I'm sorry you are getting misplaced issues that you have to
sort out.  Let's see if some of Roundup's current features
will help. Some of the changes you request could be a new
feature.

What version of Roundup are you using? I think my
suggestions have been there since the 1.x series but..

I see you included Ralf, Ralf couple of questions for you
too.

Sorry for the length of the email, but you have opened a
more complex part of Roundup.

In message <1677053611.22.0.478622424686.issue2551262@roundup.psfhosted.org>,
Heiko Stegmann writes:

> [...] frequently happens that users do not follow this
> syntax [...] In these cases Roundup will
> not find the matching issue and create a new one instead

Roundup has two additional mechanisms to try to assign
emails to issues if prefix parsing fails.

 1. It looks for an in-reply-to header in the email and
    tries to match that up against an existing message with
    the same message id. Then it puts the new message on
    issue with the matching message.
 2. If message id matching fails, it tries to match on the subject.
    If the new message's subject is changed sufficiently from the
    title of an existing issue, this will fail as well.

I would expect #1 to catch most of what you describe.
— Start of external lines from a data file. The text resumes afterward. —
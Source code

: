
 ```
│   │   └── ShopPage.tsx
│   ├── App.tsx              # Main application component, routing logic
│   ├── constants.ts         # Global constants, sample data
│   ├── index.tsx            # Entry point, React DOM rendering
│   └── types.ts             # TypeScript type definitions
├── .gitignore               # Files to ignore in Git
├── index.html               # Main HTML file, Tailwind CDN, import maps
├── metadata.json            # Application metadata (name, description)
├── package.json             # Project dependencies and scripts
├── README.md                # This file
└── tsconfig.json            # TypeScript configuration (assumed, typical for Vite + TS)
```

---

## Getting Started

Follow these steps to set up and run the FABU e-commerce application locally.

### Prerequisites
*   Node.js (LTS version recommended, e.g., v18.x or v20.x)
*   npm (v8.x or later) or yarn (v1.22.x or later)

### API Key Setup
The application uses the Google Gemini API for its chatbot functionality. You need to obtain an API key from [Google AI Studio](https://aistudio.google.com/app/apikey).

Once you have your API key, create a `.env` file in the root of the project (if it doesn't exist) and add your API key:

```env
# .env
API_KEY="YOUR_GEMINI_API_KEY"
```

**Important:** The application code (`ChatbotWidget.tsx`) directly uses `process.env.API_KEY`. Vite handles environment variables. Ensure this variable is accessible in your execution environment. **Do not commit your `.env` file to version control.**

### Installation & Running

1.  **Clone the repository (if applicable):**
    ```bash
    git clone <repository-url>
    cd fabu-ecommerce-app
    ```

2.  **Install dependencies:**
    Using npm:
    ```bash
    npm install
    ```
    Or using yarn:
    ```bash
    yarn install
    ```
Heiko, can you find one of your misrouted messages and dump
it using:

   roundup-admin -i <tracker home> get inreplyto msg<num>

Does it have a value (not None) for inreplyto? If so, does
that value match an existing message? If you have a newer
Roundup, and it has the filter command you can use:

  roundup-admin -i <tracker home> filter msg messageid="<1675055043.0895576.IZTXE7H4VMTIDGQA.issue226@localhost>"

to find the existing message.

Ralf, let's assume Heiko's experiment indicates that
inreplyto matching should work. Does this sound like a false
positive match in prefix parsing?  IIUC that would prevent
inreplyto and subject matching. It could also be a bug in
inreplyto parsing, bu I don't know of any do you?

Parsing the subject line is tricky. We don't want false
positives where a match happens, but shouldn't be. To guard
against this we use:

  1. known location for the prefix
  2. delimiters around the prefix
  3. strict format inside the delimiters

We also don't want false negatives missing a valid match.

Relaxing #3 could be useful in preventing false negatives.

>Roundup's mail gateway allows to set add email content to
>an issue by specifying the issue designator in square
>brackets at the beginning of the email subject
>line. However, the syntax must exactly follow the scheme
>[issue<num>].

It is more complex that that, you can have:

  Subject: [user3] [realname=Fred]

to modify the realname of user3.

Also you can create a new item in the device class by
emailing:

  Subject: [device] new device [location=32; category+=computing]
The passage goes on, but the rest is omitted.